Publié le 11/03/2020

Le 03 mars 2020, s'est tenu un groupe de travail sur l'automatisation de la déclaration pour 12 millions de contribuables dès la campagne 2020.

Qu'est-ce que cela implique pour le contribuable ? Pour les services ?

Voici quelques réponses...

Le groupe de travail du 03 mars 2020 était consacré au nouveau dispositif de déclaration automatique effectif pour la prochaine campagne et est revenu sur la réforme du PAS qui arrive dans sa première année pleine de fonctionnement.
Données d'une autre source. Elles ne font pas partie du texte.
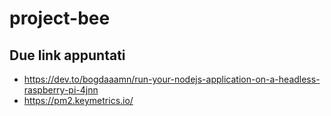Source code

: # project-bee

## Due link appuntati

- https://dev.to/bogdaaamn/run-your-nodejs-application-on-a-headless-raspberry-pi-4jnn
- https://pm2.keymetrics.io/
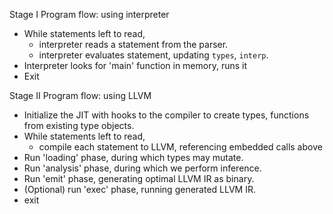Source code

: Stage I Program flow: using interpreter
-   While statements left to read,
    -   interpreter reads a statement from the parser.
    -   interpreter evaluates statement, updating `types`, `interp`.
-   Interpreter looks for 'main' function in memory, runs it
-   Exit

Stage II Program flow: using LLVM
-   Initialize the JIT with hooks to the compiler to create types,
    functions from existing type objects.
-   While statements left to read,
    -   compile each statement to LLVM, referencing embedded calls above
-   Run 'loading' phase, during which types may mutate.
-   Run 'analysis' phase, during which we perform inference.
-   Run 'emit' phase, generating optimal LLVM IR as binary.
-   (Optional) run 'exec' phase, running generated LLVM IR.
-   exit
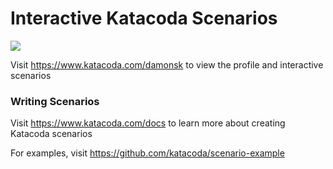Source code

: # Interactive Katacoda Scenarios

[![](http://shields.katacoda.com/katacoda/damonsk/count.svg)](https://www.katacoda.com/damonsk "Get your profile on Katacoda.com")

Visit https://www.katacoda.com/damonsk to view the profile and interactive scenarios

### Writing Scenarios
Visit https://www.katacoda.com/docs to learn more about creating Katacoda scenarios

For examples, visit https://github.com/katacoda/scenario-example
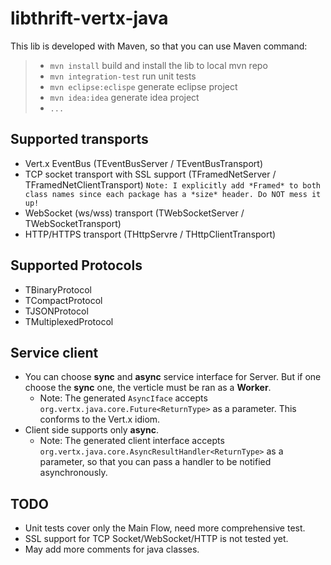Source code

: libthrift-vertx-java
====================

This lib is developed with Maven, so that you can use Maven command:
> * `mvn install` build and install the lib to local mvn repo
> * `mvn integration-test` run unit tests
> * `mvn eclipse:eclispe` generate eclipse project
> * `mvn idea:idea` generate idea project
> * `...`

Supported transports
--------------------
- Vert.x EventBus (TEventBusServer / TEventBusTransport)
- TCP socket transport with SSL support (TFramedNetServer / TFramedNetClientTransport)   `Note: I explicitly add *Framed* to both class names since each package has a *size* header. Do NOT mess it up!`
- WebSocket (ws/wss) transport (TWebSocketServer / TWebSocketTransport)
- HTTP/HTTPS transport (THttpServre / THttpClientTransport)

Supported Protocols
-------------------
- TBinaryProtocol
- TCompactProtocol
- TJSONProtocol
- TMultiplexedProtocol

Service client
--------------
- You can choose **sync** and **async** service interface for Server. But if one choose the **sync** one, the verticle must be ran as a **Worker**.
  - Note: The generated `AsyncIface` accepts `org.vertx.java.core.Future<ReturnType>` as a parameter.  This conforms to the Vert.x idiom.
- Client side supports only **async**.
  - Note: The generated client interface accepts `org.vertx.java.core.AsyncResultHandler<ReturnType>` as a parameter, so that you can pass a handler to be notified asynchronously.

TODO
----
- Unit tests cover only the Main Flow, need more comprehensive test.
- SSL support for TCP Socket/WebSocket/HTTP is not tested yet.
- May add more comments for java classes.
La déclaration automatique va permettre à 12 millions de contribuables dont les revenus sont stables d’une année sur l’autre, d’accepter tacitement les montants reportés par la DGFiP sur leur déclaration. Si aucun changement n’est intervenu en 2019, le contribuable n’aura plus à signer et à renvoyer sa déclaration papier ou à signer électroniquement sa e-déclaration. Sans manifestation de sa part pendant la campagne, la déclaration sera considéré comme déposée sans modification.

 

Une simplification donc pour les usagers !

 

Pas si sûr ! En tout cas, sûrement pas pour les agents de la DGFiP.

 

Si des impacts positifs sont avancés par l’administration :

  • les agents devraient ainsi bénéficier d’une baisse de la charge de travail grâce à la diminution des saisies de déclarations ou encore grâce à l’allègement du processus de relance
  • les défaillants seraient désormais taxés automatiquement ;
  • la vie des usagers s’en retrouverait simplifiée

 

… des points de vigilance existent et sont reconnus par l’administration :

  • une contrainte de temps est identifiée : toutes les déclarations automatiques, modifiées ou non, seront taxées pour la deuxième émission IR, soit au mois de juillet. Une course contre la montre pour les agents, car les déclarations modifiées qui n’auront pas été retraitées par les service dans les délais, seront automatiquement taxées sur la base de la déclaration originale. A la clé : des taxations erronées qui généreront nombre de contentieux et une charge de travail supplémentaire pour des services déjà engorgés !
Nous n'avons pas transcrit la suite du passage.